- [Exercise inputs]
/---
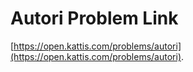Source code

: # Autori Problem Link
[https://open.kattis.com/problems/autori](https://open.kattis.com/problems/autori).
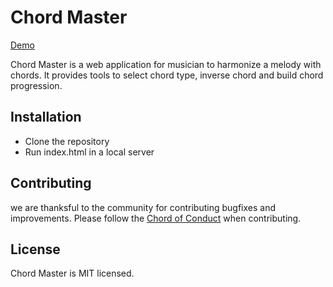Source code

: # Chord Master

[Demo](https://fanzhangg.github.io/chord-master/)

Chord Master is a web application for musician to harmonize a melody with chords. It provides tools to select chord type, inverse chord and build chord progression.

## Installation

- Clone the repository
- Run index.html in a local server

## Contributing
we are thanksful to the community for contributing bugfixes and improvements. Please follow the [Chord of Conduct](./CODE_OF_CONDUCT.md) when contributing.

## License

Chord Master is MIT licensed.
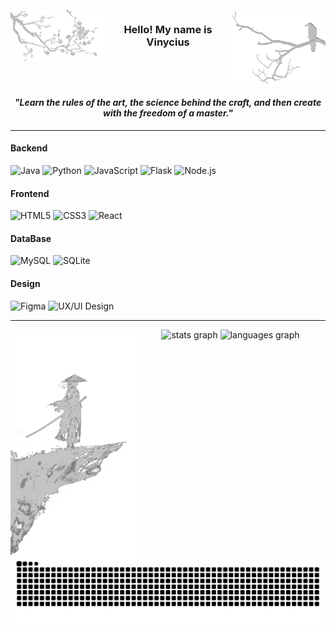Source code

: <br clear="both">

<img src="images/crow.png" alt="crow" width="150" align="right" />

<img src="images/flowers.png" alt="tree" width="150" align="left" />

<h3 align="center">Hello! My name is Vinycius</h3>

<br clear="both">

<h4 align="center"><em>"Learn the rules of the art, the science behind the craft, and then create with the freedom of a master."</em></h4>

---
#### **Backend**
<div align="left">

![Java](https://img.shields.io/badge/Java-EDEFEF?style=for-the-badge&logo=java&logoColor=000000)
![Python](https://img.shields.io/badge/Python-EDEFEF?style=for-the-badge&logo=python&logoColor=000000)
![JavaScript](https://img.shields.io/badge/JavaScript-EDEFEF?style=for-the-badge&logo=javascript&logoColor=000000)
![Flask](https://img.shields.io/badge/Flask-EDEFEF?style=for-the-badge&logo=flask&logoColor=000000)
![Node.js](https://img.shields.io/badge/Node.js-EDEFEF?style=for-the-badge&logo=nodedotjs&logoColor=000000)

</div>

#### **Frontend**
<div align="left">
  
![HTML5](https://img.shields.io/badge/HTML5-EDEFEF?style=for-the-badge&logo=html5&logoColor=000000)
![CSS3](https://img.shields.io/badge/CSS3-EDEFEF?style=for-the-badge&logo=css3&logoColor=000000)
![React](https://img.shields.io/badge/React-EDEFEF?style=for-the-badge&logo=React&logoColor=000000)
</div>

#### **DataBase**
<div align="left">
  
![MySQL](https://img.shields.io/badge/MySQL-EDEFEF?style=for-the-badge&logo=mysql&logoColor=000000)
![SQLite](https://img.shields.io/badge/SQLite-EDEFEF?style=for-the-badge&logo=sqlite&logoColor=000000)
</div>

#### **Design**
<div align="left">
  
![Figma](https://img.shields.io/badge/Figma-EDEFEF?style=for-the-badge&logo=figma&logoColor=000000)
![UX/UI Design](https://img.shields.io/badge/UX/UI%20Design-EDEFEF?style=for-the-badge&logo=adobexd&logoColor=000000)

</div>

---

<img src="images/samurai.png" alt="samurai" width="200" align="left" />

<div align="center">
  <img src="https://github-readme-stats.vercel.app/api?username=VINYCIU51&hide_title=false&hide_rank=false&show_icons=true&include_all_commits=true&count_private=true&disable_animations=false&locale=en&hide_border=true&order=1&custom_title=GitHub%20Stats&bg_color=EDEFEF&title_color=000000&text_color=000000&icon_color=000000&border_color=black" height="180" alt="stats graph"  />
  <img src="https://github-readme-stats.vercel.app/api/top-langs?username=VINYCIU51&locale=en&hide_title=false&layout=compact&card_width=320&langs_count=6&hide_border=true&order=2&bg_color=EDEFEF&title_color=000000&text_color=000000&border_color=000000" height="180" alt="languages graph"  />
</div>

<picture align="right">
  <source media="(prefers-color-scheme: dark)" srcset="https://raw.githubusercontent.com/VINYCIU51/VINYCIU51/output/github-contribution-grid-snake-dark.svg">
  <source media="(prefers-color-scheme: light)" srcset="https://raw.githubusercontent.com/VINYCIU51/VINYCIU51/output/github-contribution-grid-snake.svg">
  <img align="center" alt="github contribution grid snake animation" src="https://raw.githubusercontent.com/VINYCIU51/VINYCIU51/output/github-contribution-grid-snake-dark.svg">
</picture>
\---
- [Exercise requirements] Pick each line holding the word "height" out of the data and copy it.

- [Written response]
  <img src="https://github-readme-stats.vercel.app/api?username=VINYCIU51&hide_title=false&hide_rank=false&show_icons=true&include_all_commits=true&count_private=true&disable_animations=false&locale=en&hide_border=true&order=1&custom_title=GitHub%20Stats&bg_color=EDEFEF&title_color=000000&text_color=000000&icon_color=000000&border_color=black" height="180" alt="stats graph"  />
  <img src="https://github-readme-stats.vercel.app/api/top-langs?username=VINYCIU51&locale=en&hide_title=false&layout=compact&card_width=320&langs_count=6&hide_border=true&order=2&bg_color=EDEFEF&title_color=000000&text_color=000000&border_color=000000" height="180" alt="languages graph"  />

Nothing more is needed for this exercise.